Maisons éco-responsables [1/4]: Au Sénégal, le pari de la construction bioclimatique
Le Pritzker Prize 2022 (l'un des prix d'architecture les plus prestigieux au monde) a mis en lumière les constructions écoresponsables de l'architecte germano-burkinabé Diébédo Francis Kéré. Un courant architectural encore relativement confidentiel, mais qui fait de plus en plus d’émules sur le continent africain. Dans le cadre de la série de reportages consacrés justement aux constructions écoresponsables, nous allons ce matin au Sénégal, où le secteur du bâtiment est en plein essor, et la plupart des édifices sont réalisés en béton. Mais une nouvelle génération d’entrepreneurs et d’architectes fait bouger les lignes. C’est le cas de la société Elementerre – qui produit des briques en terre – et de l’atelier Worofila, spécialisé en architecture bioclimatique. Reportage sur un projet commun dans le Sine Saloum, à environ 150 kilomètres au sud de Dakar.
De notre envoyée spéciale dans le Sine Saloum,
Au milieu d’un jardin verdoyant, une grande maison en brique de terre crue. Le chantier est presque terminé. C’est l’un des premiers projets du cabinet Worofila, cofondé par l’architecte Nzinga Bigué Mboup : « Les clients étaient très marqués par des références d'architecture traditionnelle, notamment au nord de l'Afrique, explique l'architecte. En termes de plans, la ventilation traversante est quelque chose qui était primordial pour nous. On se met dans la direction des vents dominants, donc on a des ouvertures de chaque côté des pièces, et la brique de terre comprimée crée de l'inertie thermique au niveau de l'enveloppe, notamment des murs extérieurs. »
Depuis 2010, Elementerre est la spécialiste BTC, la brique en terre compressée. L’entreprise produit aussi des panneaux isolants en typha, une plante envahissante. « Sans avoir à dépenser de l'énergie, on peut produire des bâtiments qui sont très efficaces et qui sont très durables, explique Doudou Dème, son directeur. C'est ce qu'on a toujours fait, on n'est pas en train d'innover, on est juste en train de refaire ce que nos ancêtres avaient fait en utilisant des nouvelles technologies pour aller plus vite, pour avoir un peu plus de résistance. »

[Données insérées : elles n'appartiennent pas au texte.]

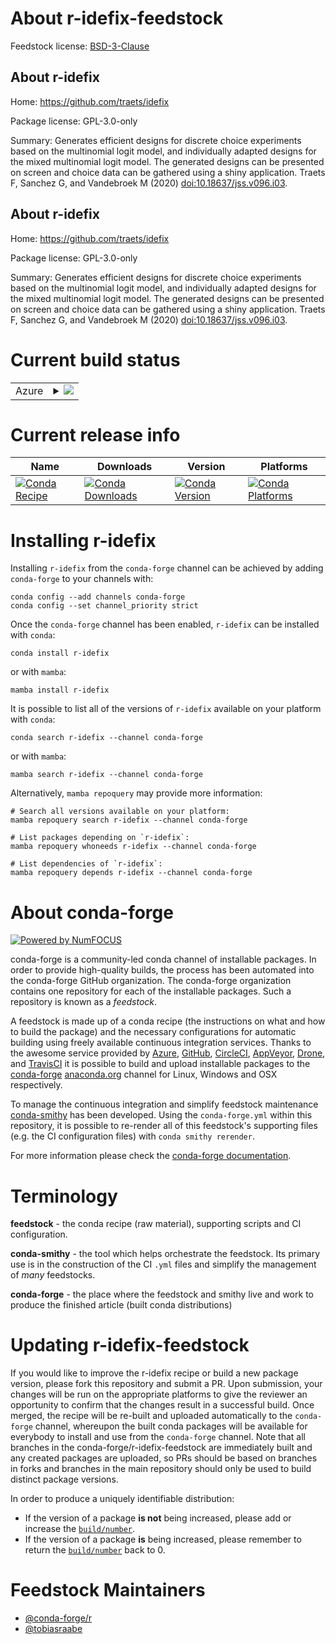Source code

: About r-idefix-feedstock
========================

Feedstock license: [BSD-3-Clause](https://github.com/conda-forge/r-idefix-feedstock/blob/main/LICENSE.txt)


About r-idefix
--------------

Home: https://github.com/traets/idefix

Package license: GPL-3.0-only

Summary: Generates efficient designs for discrete choice experiments based on the multinomial logit model, and individually adapted designs for the mixed multinomial logit model. The generated designs can be presented on screen and choice data can be gathered using a shiny application. Traets F, Sanchez G, and Vandebroek M (2020) <doi:10.18637/jss.v096.i03>.

About r-idefix
--------------

Home: https://github.com/traets/idefix

Package license: GPL-3.0-only

Summary: Generates efficient designs for discrete choice experiments based on the multinomial logit model, and individually adapted designs for the mixed multinomial logit model. The generated designs can be presented on screen and choice data can be gathered using a shiny application. Traets F, Sanchez G, and Vandebroek M (2020) <doi:10.18637/jss.v096.i03>.

Current build status
====================


<table>
    
  <tr>
    <td>Azure</td>
    <td>
      <details>
        <summary>
          <a href="https://dev.azure.com/conda-forge/feedstock-builds/_build/latest?definitionId=21940&branchName=main">
            <img src="https://dev.azure.com/conda-forge/feedstock-builds/_apis/build/status/r-idefix-feedstock?branchName=main">
          </a>
        </summary>
        <table>
          <thead><tr><th>Variant</th><th>Status</th></tr></thead>
          <tbody><tr>
              <td>linux_64_r_base4.2</td>
              <td>
                <a href="https://dev.azure.com/conda-forge/feedstock-builds/_build/latest?definitionId=21940&branchName=main">
                  <img src="https://dev.azure.com/conda-forge/feedstock-builds/_apis/build/status/r-idefix-feedstock?branchName=main&jobName=linux&configuration=linux%20linux_64_r_base4.2" alt="variant">
                </a>
              </td>
            </tr><tr>
              <td>linux_64_r_base4.3</td>
              <td>
                <a href="https://dev.azure.com/conda-forge/feedstock-builds/_build/latest?definitionId=21940&branchName=main">
                  <img src="https://dev.azure.com/conda-forge/feedstock-builds/_apis/build/status/r-idefix-feedstock?branchName=main&jobName=linux&configuration=linux%20linux_64_r_base4.3" alt="variant">
                </a>
              </td>
            </tr><tr>
              <td>osx_64_r_base4.2</td>
              <td>
                <a href="https://dev.azure.com/conda-forge/feedstock-builds/_build/latest?definitionId=21940&branchName=main">
                  <img src="https://dev.azure.com/conda-forge/feedstock-builds/_apis/build/status/r-idefix-feedstock?branchName=main&jobName=osx&configuration=osx%20osx_64_r_base4.2" alt="variant">
                </a>
              </td>
            </tr><tr>
              <td>osx_64_r_base4.3</td>
              <td>
                <a href="https://dev.azure.com/conda-forge/feedstock-builds/_build/latest?definitionId=21940&branchName=main">
                  <img src="https://dev.azure.com/conda-forge/feedstock-builds/_apis/build/status/r-idefix-feedstock?branchName=main&jobName=osx&configuration=osx%20osx_64_r_base4.3" alt="variant">
                </a>
              </td>
            </tr><tr>
              <td>win_64</td>
              <td>
                <a href="https://dev.azure.com/conda-forge/feedstock-builds/_build/latest?definitionId=21940&branchName=main">
                  <img src="https://dev.azure.com/conda-forge/feedstock-builds/_apis/build/status/r-idefix-feedstock?branchName=main&jobName=win&configuration=win%20win_64_" alt="variant">
                </a>
              </td>
            </tr>
          </tbody>
        </table>
      </details>
    </td>
  </tr>
</table>

Current release info
====================

| Name | Downloads | Version | Platforms |
| --- | --- | --- | --- |
| [![Conda Recipe](https://img.shields.io/badge/recipe-r--idefix-green.svg)](https://anaconda.org/conda-forge/r-idefix) | [![Conda Downloads](https://img.shields.io/conda/dn/conda-forge/r-idefix.svg)](https://anaconda.org/conda-forge/r-idefix) | [![Conda Version](https://img.shields.io/conda/vn/conda-forge/r-idefix.svg)](https://anaconda.org/conda-forge/r-idefix) | [![Conda Platforms](https://img.shields.io/conda/pn/conda-forge/r-idefix.svg)](https://anaconda.org/conda-forge/r-idefix) |

Installing r-idefix
===================

Installing `r-idefix` from the `conda-forge` channel can be achieved by adding `conda-forge` to your channels with:

```
conda config --add channels conda-forge
conda config --set channel_priority strict
```

Once the `conda-forge` channel has been enabled, `r-idefix` can be installed with `conda`:

```
conda install r-idefix
```

or with `mamba`:

```
mamba install r-idefix
```

It is possible to list all of the versions of `r-idefix` available on your platform with `conda`:

```
conda search r-idefix --channel conda-forge
```

or with `mamba`:

```
mamba search r-idefix --channel conda-forge
```

Alternatively, `mamba repoquery` may provide more information:

```
# Search all versions available on your platform:
mamba repoquery search r-idefix --channel conda-forge

# List packages depending on `r-idefix`:
mamba repoquery whoneeds r-idefix --channel conda-forge

# List dependencies of `r-idefix`:
mamba repoquery depends r-idefix --channel conda-forge
```


About conda-forge
=================

[![Powered by
NumFOCUS](https://img.shields.io/badge/powered%20by-NumFOCUS-orange.svg?style=flat&colorA=E1523D&colorB=007D8A)](https://numfocus.org)

conda-forge is a community-led conda channel of installable packages.
In order to provide high-quality builds, the process has been automated into the
conda-forge GitHub organization. The conda-forge organization contains one repository
for each of the installable packages. Such a repository is known as a *feedstock*.

A feedstock is made up of a conda recipe (the instructions on what and how to build
the package) and the necessary configurations for automatic building using freely
available continuous integration services. Thanks to the awesome service provided by
[Azure](https://azure.microsoft.com/en-us/services/devops/), [GitHub](https://github.com/),
[CircleCI](https://circleci.com/), [AppVeyor](https://www.appveyor.com/),
[Drone](https://cloud.drone.io/welcome), and [TravisCI](https://travis-ci.com/)
it is possible to build and upload installable packages to the
[conda-forge](https://anaconda.org/conda-forge) [anaconda.org](https://anaconda.org/)
channel for Linux, Windows and OSX respectively.

To manage the continuous integration and simplify feedstock maintenance
[conda-smithy](https://github.com/conda-forge/conda-smithy) has been developed.
Using the ``conda-forge.yml`` within this repository, it is possible to re-render all of
this feedstock's supporting files (e.g. the CI configuration files) with ``conda smithy rerender``.

For more information please check the [conda-forge documentation](https://conda-forge.org/docs/).

Terminology
===========

**feedstock** - the conda recipe (raw material), supporting scripts and CI configuration.

**conda-smithy** - the tool which helps orchestrate the feedstock.
                   Its primary use is in the construction of the CI ``.yml`` files
                   and simplify the management of *many* feedstocks.

**conda-forge** - the place where the feedstock and smithy live and work to
                  produce the finished article (built conda distributions)


Updating r-idefix-feedstock
===========================

If you would like to improve the r-idefix recipe or build a new
package version, please fork this repository and submit a PR. Upon submission,
your changes will be run on the appropriate platforms to give the reviewer an
opportunity to confirm that the changes result in a successful build. Once
merged, the recipe will be re-built and uploaded automatically to the
`conda-forge` channel, whereupon the built conda packages will be available for
everybody to install and use from the `conda-forge` channel.
Note that all branches in the conda-forge/r-idefix-feedstock are
immediately built and any created packages are uploaded, so PRs should be based
on branches in forks and branches in the main repository should only be used to
build distinct package versions.

In order to produce a uniquely identifiable distribution:
 * If the version of a package **is not** being increased, please add or increase
   the [``build/number``](https://docs.conda.io/projects/conda-build/en/latest/resources/define-metadata.html#build-number-and-string).
 * If the version of a package **is** being increased, please remember to return
   the [``build/number``](https://docs.conda.io/projects/conda-build/en/latest/resources/define-metadata.html#build-number-and-string)
   back to 0.

Feedstock Maintainers
=====================

* [@conda-forge/r](https://github.com/conda-forge/r/)
* [@tobiasraabe](https://github.com/tobiasraabe/)

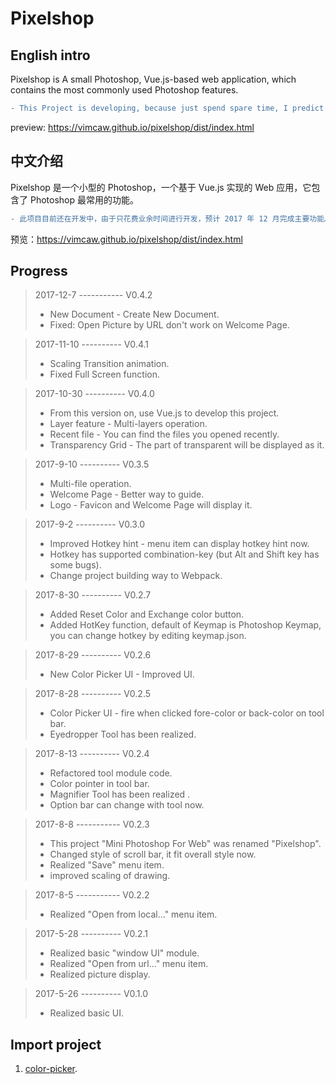 # Pixelshop

## English intro

Pixelshop is A small Photoshop, Vue.js-based web application, which contains the most commonly used Photoshop features.
```diff
- This Project is developing, because just spend spare time, I predict it will acomplish main function on Dec, 2017.
```
preview: https://vimcaw.github.io/pixelshop/dist/index.html

## 中文介绍

Pixelshop 是一个小型的 Photoshop，一个基于 Vue.js 实现的 Web 应用，它包含了 Photoshop 最常用的功能。
```diff
- 此项目目前还在开发中，由于只花费业余时间进行开发，预计 2017 年 12 月完成主要功能。
```
预览：https://vimcaw.github.io/pixelshop/dist/index.html

## Progress
> 2017-12-7 ----------- V0.4.2
> * New Document - Create New Document.
> * Fixed: Open Picture by URL don't work on Welcome Page.

> 2017-11-10 ---------- V0.4.1
> * Scaling Transition animation.
> * Fixed Full Screen function.

> 2017-10-30 ---------- V0.4.0
> * From this version on, use Vue.js to develop this project.
> * Layer feature - Multi-layers operation.
> * Recent file - You can find the files you opened recently.
> * Transparency Grid - The part of transparent will be displayed as it.

> 2017-9-10 ---------- V0.3.5
> * Multi-file operation.
> * Welcome Page - Better way to guide.
> * Logo - Favicon and Welcome Page will display it.

> 2017-9-2 ---------- V0.3.0
> * Improved Hotkey hint - menu item can display hotkey hint now.
> * Hotkey has supported combination-key (but Alt and Shift key has some bugs).
> * Change project building way to Webpack.

> 2017-8-30 ---------- V0.2.7
> * Added Reset Color and Exchange color button.
> * Added HotKey function, default of Keymap is Photoshop Keymap, you can change hotkey by editing keymap.json.

> 2017-8-29 ---------- V0.2.6
> * New Color Picker UI - Improved UI.

> 2017-8-28 ---------- V0.2.5
> * Color Picker UI - fire when clicked fore-color or back-color on tool bar.
> * Eyedropper Tool has been realized.

> 2017-8-13 ---------- V0.2.4
> * Refactored tool module code.
> * Color pointer in tool bar.
> * Magnifier Tool has been realized .
> * Option bar can change with tool now.

> 2017-8-8 ----------- V0.2.3
> * This project "Mini Photoshop For Web" was renamed "Pixelshop".
> * Changed style of scroll bar, it fit overall style now.
> * Realized "Save" menu item.
> * improved scaling of drawing.

> 2017-8-5 ----------- V0.2.2
> * Realized "Open from local..." menu item.

> 2017-5-28 ---------- V0.2.1 
> * Realized basic "window UI" module.
> * Realized "Open from url..." menu item.
> * Realized picture display.

> 2017-5-26 ---------- V0.1.0
> * Realized basic UI.

## Import project
1. [color-picker](https://github.com/tovic/color-picker).
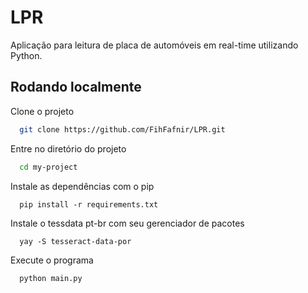 # LPR

Aplicação para leitura de placa de automóveis em real-time utilizando Python. 


## Rodando localmente

Clone o projeto

```bash
  git clone https://github.com/FihFafnir/LPR.git
```

Entre no diretório do projeto

```bash
  cd my-project
```

Instale as dependências com o pip

```
  pip install -r requirements.txt
```

Instale o tessdata pt-br com seu gerenciador de pacotes

```
  yay -S tesseract-data-por
```

Execute o programa

```bash
  python main.py
```
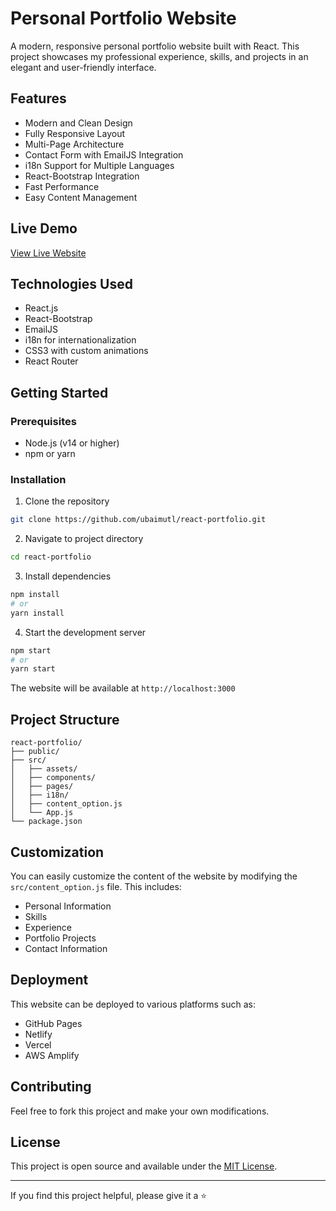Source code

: # Personal Portfolio Website

A modern, responsive personal portfolio website built with React. This project showcases my professional experience, skills, and projects in an elegant and user-friendly interface.

## Features

- Modern and Clean Design
- Fully Responsive Layout
- Multi-Page Architecture
- Contact Form with EmailJS Integration
- i18n Support for Multiple Languages
- React-Bootstrap Integration
- Fast Performance
- Easy Content Management

## Live Demo

[View Live Website](https://ubaimutl.github.io/react-portfolio/)

## Technologies Used

- React.js
- React-Bootstrap
- EmailJS
- i18n for internationalization
- CSS3 with custom animations
- React Router

## Getting Started

### Prerequisites

- Node.js (v14 or higher)
- npm or yarn

### Installation

1. Clone the repository
```bash
git clone https://github.com/ubaimutl/react-portfolio.git
```

2. Navigate to project directory
```bash
cd react-portfolio
```

3. Install dependencies
```bash
npm install
# or
yarn install
```

4. Start the development server
```bash
npm start
# or
yarn start
```

The website will be available at `http://localhost:3000`

## Project Structure

```
react-portfolio/
├── public/
├── src/
│   ├── assets/
│   ├── components/
│   ├── pages/
│   ├── i18n/
│   ├── content_option.js
│   └── App.js
└── package.json
```

## Customization

You can easily customize the content of the website by modifying the `src/content_option.js` file. This includes:

- Personal Information
- Skills
- Experience
- Portfolio Projects
- Contact Information

## Deployment

This website can be deployed to various platforms such as:
- GitHub Pages
- Netlify
- Vercel
- AWS Amplify

## Contributing

Feel free to fork this project and make your own modifications.

## License

This project is open source and available under the [MIT License](LICENSE).

---

If you find this project helpful, please give it a ⭐️
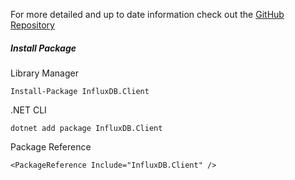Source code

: For more detailed and up to date information check out the <a href="https://github.com/influxdata/influxdb-client-csharp" target="_blank" rel="noreferrer">GitHub Repository</a>

##### Install Package

Library Manager

```
Install-Package InfluxDB.Client
```

.NET CLI

```
dotnet add package InfluxDB.Client
```

Package Reference

```
<PackageReference Include="InfluxDB.Client" />
```
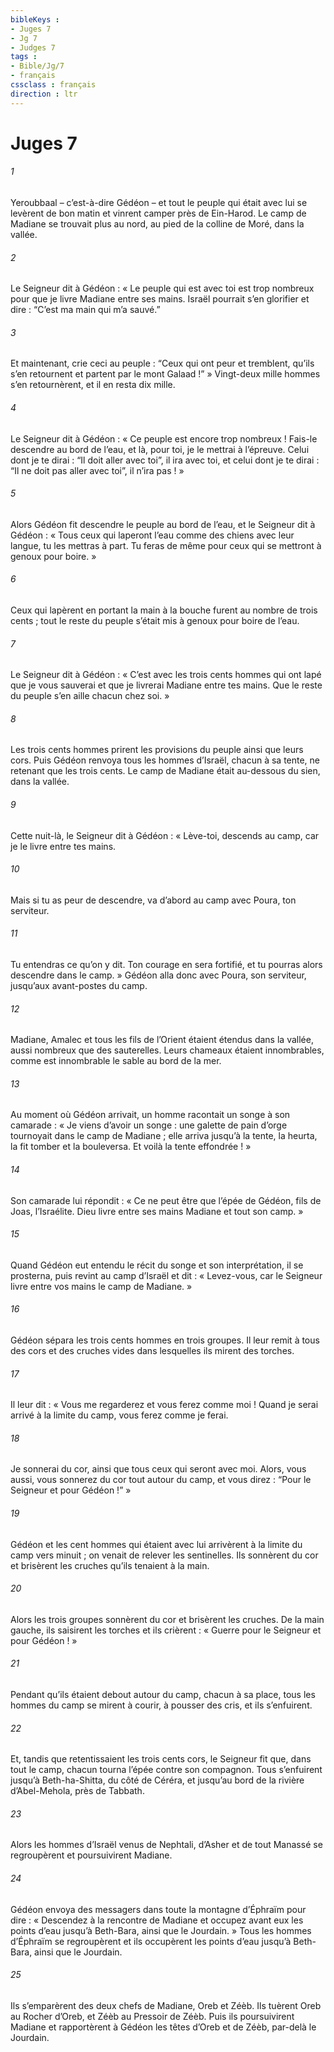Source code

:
 ```yaml
---
bibleKeys : 
- Juges 7
- Jg 7
- Judges 7
tags : 
- Bible/Jg/7
- français
cssclass : français
direction : ltr
---
```


# Juges 7

###### 1
Yeroubbaal – c’est-à-dire Gédéon – et tout le peuple qui était avec lui se levèrent de bon matin et vinrent camper près de Ein-Harod. Le camp de Madiane se trouvait plus au nord, au pied de la colline de Moré, dans la vallée.
###### 2
Le Seigneur dit à Gédéon : « Le peuple qui est avec toi est trop nombreux pour que je livre Madiane entre ses mains. Israël pourrait s’en glorifier et dire : “C’est ma main qui m’a sauvé.”
###### 3
Et maintenant, crie ceci au peuple : “Ceux qui ont peur et tremblent, qu’ils s’en retournent et partent par le mont Galaad !” » Vingt-deux mille hommes s’en retournèrent, et il en resta dix mille.
###### 4
Le Seigneur dit à Gédéon : « Ce peuple est encore trop nombreux ! Fais-le descendre au bord de l’eau, et là, pour toi, je le mettrai à l’épreuve. Celui dont je te dirai : “Il doit aller avec toi”, il ira avec toi, et celui dont je te dirai : “Il ne doit pas aller avec toi”, il n’ira pas ! »
###### 5
Alors Gédéon fit descendre le peuple au bord de l’eau, et le Seigneur dit à Gédéon : « Tous ceux qui laperont l’eau comme des chiens avec leur langue, tu les mettras à part. Tu feras de même pour ceux qui se mettront à genoux pour boire. »
###### 6
Ceux qui lapèrent en portant la main à la bouche furent au nombre de trois cents ; tout le reste du peuple s’était mis à genoux pour boire de l’eau.
###### 7
Le Seigneur dit à Gédéon : « C’est avec les trois cents hommes qui ont lapé que je vous sauverai et que je livrerai Madiane entre tes mains. Que le reste du peuple s’en aille chacun chez soi. »
###### 8
Les trois cents hommes prirent les provisions du peuple ainsi que leurs cors. Puis Gédéon renvoya tous les hommes d’Israël, chacun à sa tente, ne retenant que les trois cents. Le camp de Madiane était au-dessous du sien, dans la vallée.
###### 9
Cette nuit-là, le Seigneur dit à Gédéon : « Lève-toi, descends au camp, car je le livre entre tes mains.
###### 10
Mais si tu as peur de descendre, va d’abord au camp avec Poura, ton serviteur.
###### 11
Tu entendras ce qu’on y dit. Ton courage en sera fortifié, et tu pourras alors descendre dans le camp. » Gédéon alla donc avec Poura, son serviteur, jusqu’aux avant-postes du camp.
###### 12
Madiane, Amalec et tous les fils de l’Orient étaient étendus dans la vallée, aussi nombreux que des sauterelles. Leurs chameaux étaient innombrables, comme est innombrable le sable au bord de la mer.
###### 13
Au moment où Gédéon arrivait, un homme racontait un songe à son camarade : « Je viens d’avoir un songe : une galette de pain d’orge tournoyait dans le camp de Madiane ; elle arriva jusqu’à la tente, la heurta, la fit tomber et la bouleversa. Et voilà la tente effondrée ! »
###### 14
Son camarade lui répondit : « Ce ne peut être que l’épée de Gédéon, fils de Joas, l’Israélite. Dieu livre entre ses mains Madiane et tout son camp. »
###### 15
Quand Gédéon eut entendu le récit du songe et son interprétation, il se prosterna, puis revint au camp d’Israël et dit : « Levez-vous, car le Seigneur livre entre vos mains le camp de Madiane. »
###### 16
Gédéon sépara les trois cents hommes en trois groupes. Il leur remit à tous des cors et des cruches vides dans lesquelles ils mirent des torches.
###### 17
Il leur dit : « Vous me regarderez et vous ferez comme moi ! Quand je serai arrivé à la limite du camp, vous ferez comme je ferai.
###### 18
Je sonnerai du cor, ainsi que tous ceux qui seront avec moi. Alors, vous aussi, vous sonnerez du cor tout autour du camp, et vous direz : “Pour le Seigneur et pour Gédéon !” »
###### 19
Gédéon et les cent hommes qui étaient avec lui arrivèrent à la limite du camp vers minuit ; on venait de relever les sentinelles. Ils sonnèrent du cor et brisèrent les cruches qu’ils tenaient à la main.
###### 20
Alors les trois groupes sonnèrent du cor et brisèrent les cruches. De la main gauche, ils saisirent les torches et ils crièrent : « Guerre pour le Seigneur et pour Gédéon ! »
###### 21
Pendant qu’ils étaient debout autour du camp, chacun à sa place, tous les hommes du camp se mirent à courir, à pousser des cris, et ils s’enfuirent.
###### 22
Et, tandis que retentissaient les trois cents cors, le Seigneur fit que, dans tout le camp, chacun tourna l’épée contre son compagnon. Tous s’enfuirent jusqu’à Beth-ha-Shitta, du côté de Céréra, et jusqu’au bord de la rivière d’Abel-Mehola, près de Tabbath.
###### 23
Alors les hommes d’Israël venus de Nephtali, d’Asher et de tout Manassé se regroupèrent et poursuivirent Madiane.
###### 24
Gédéon envoya des messagers dans toute la montagne d’Éphraïm pour dire : « Descendez à la rencontre de Madiane et occupez avant eux les points d’eau jusqu’à Beth-Bara, ainsi que le Jourdain. » Tous les hommes d’Éphraïm se regroupèrent et ils occupèrent les points d’eau jusqu’à Beth-Bara, ainsi que le Jourdain.
###### 25
Ils s’emparèrent des deux chefs de Madiane, Oreb et Zéèb. Ils tuèrent Oreb au Rocher d’Oreb, et Zéèb au Pressoir de Zéèb. Puis ils poursuivirent Madiane et rapportèrent à Gédéon les têtes d’Oreb et de Zéèb, par-delà le Jourdain.
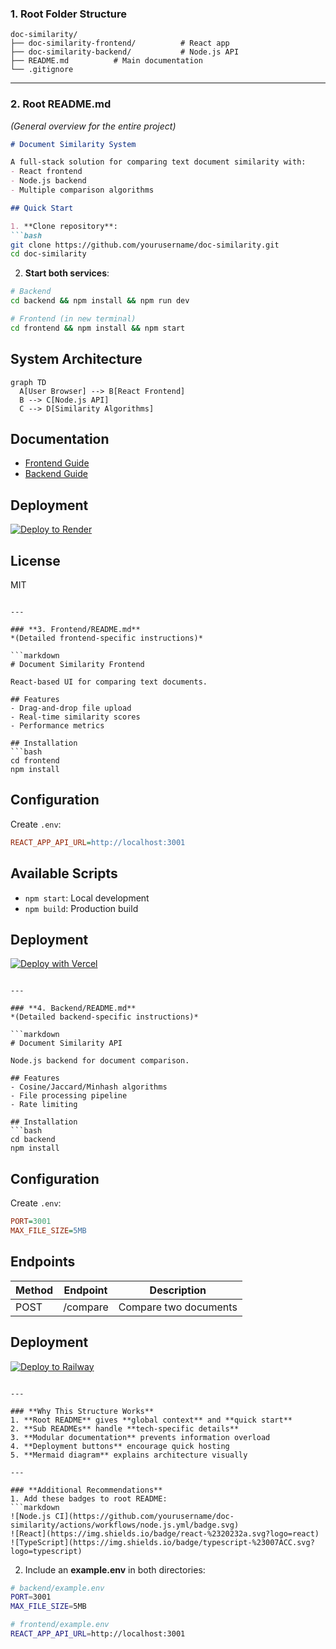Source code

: ### **1. Root Folder Structure**
```
doc-similarity/
├── doc-similarity-frontend/          # React app
├── doc-similarity-backend/           # Node.js API
├── README.md          # Main documentation
└── .gitignore
```

---

### **2. Root README.md**  
*(General overview for the entire project)*

```markdown
# Document Similarity System

A full-stack solution for comparing text document similarity with:
- React frontend
- Node.js backend
- Multiple comparison algorithms

## Quick Start

1. **Clone repository**:
```bash
git clone https://github.com/yourusername/doc-similarity.git
cd doc-similarity
```

2. **Start both services**:
```bash
# Backend
cd backend && npm install && npm run dev

# Frontend (in new terminal)
cd frontend && npm install && npm start
```

## System Architecture
```mermaid
graph TD
  A[User Browser] --> B[React Frontend]
  B --> C[Node.js API]
  C --> D[Similarity Algorithms]
```

## Documentation
- [Frontend Guide](./frontend/README.md)
- [Backend Guide](./backend/README.md)

## Deployment
[![Deploy to Render](https://render.com/images/deploy-to-render-button.svg)](https://render.com/deploy)

## License
MIT
```

---

### **3. Frontend/README.md**  
*(Detailed frontend-specific instructions)*

```markdown
# Document Similarity Frontend

React-based UI for comparing text documents.

## Features
- Drag-and-drop file upload
- Real-time similarity scores
- Performance metrics

## Installation
```bash
cd frontend
npm install
```

## Configuration
Create `.env`:
```ini
REACT_APP_API_URL=http://localhost:3001
```

## Available Scripts
- `npm start`: Local development
- `npm build`: Production build

## Deployment
[![Deploy with Vercel](https://vercel.com/button)](https://vercel.com/new)
```

---

### **4. Backend/README.md**  
*(Detailed backend-specific instructions)*

```markdown
# Document Similarity API

Node.js backend for document comparison.

## Features
- Cosine/Jaccard/Minhash algorithms
- File processing pipeline
- Rate limiting

## Installation
```bash
cd backend
npm install
```

## Configuration
Create `.env`:
```ini
PORT=3001
MAX_FILE_SIZE=5MB
```

## Endpoints
| Method | Endpoint | Description          |
|--------|----------|----------------------|
| POST   | /compare | Compare two documents|

## Deployment
[![Deploy to Railway](https://railway.app/button.svg)](https://railway.app/new)
```

---

### **Why This Structure Works**
1. **Root README** gives **global context** and **quick start**
2. **Sub READMEs** handle **tech-specific details**
3. **Modular documentation** prevents information overload
4. **Deployment buttons** encourage quick hosting
5. **Mermaid diagram** explains architecture visually

---

### **Additional Recommendations**
1. Add these badges to root README:
```markdown
![Node.js CI](https://github.com/yourusername/doc-similarity/actions/workflows/node.js.yml/badge.svg)
![React](https://img.shields.io/badge/react-%2320232a.svg?logo=react)
![TypeScript](https://img.shields.io/badge/typescript-%23007ACC.svg?logo=typescript)
```

2. Include an **example.env** in both directories:
```bash
# backend/example.env
PORT=3001
MAX_FILE_SIZE=5MB

# frontend/example.env
REACT_APP_API_URL=http://localhost:3001
```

Mais il y a encore des blocages : « Certains pensent que ce n'est pas un matériau moderne, et d'autres disent que c'est le béton qui est la solution »
► À lire aussi : Les low-tech : et si le progrès changeait de camp ?
Pourtant, la demande est croissante. À l’usine Elementerre de Gandigal, sur la Petite Côte, un couple avec un projet de construction est venu se renseigner : « Je trouve qu'ici, il fait hyper chaud dans le bâtiment, et cette technique avec de l'air qui respire par les briques, ça peut faire baisser la température de quelques degrés, faire quelques économies d'énergie. C'est pour ça que nous sommes intéressés. »
Le défi pour Nzinga Mboup et Doudou Dème est maintenant de passer à la vitesse supérieure : « C'est un bon début, mais au-delà de la maison individuelle, il faut qu'on passe à une plus grande échelle et qu'on réfléchisse réellement à créer des quartiers écoresponsables parce qu'au-delà de ce qu'une maison peut faire, il y a les égouts, il faut qu'on pense aussi au végétal », affirme le premier. « On est dans la phase où il faut qu'on travaille à former les entreprises à appréhender ces matériaux, et à construire avec ces matériaux, poursuit le second. On a un manque d'entreprises qualifiées capables de répondre à la demande. »
Un retour à la terre comme alternative pour l’avenir.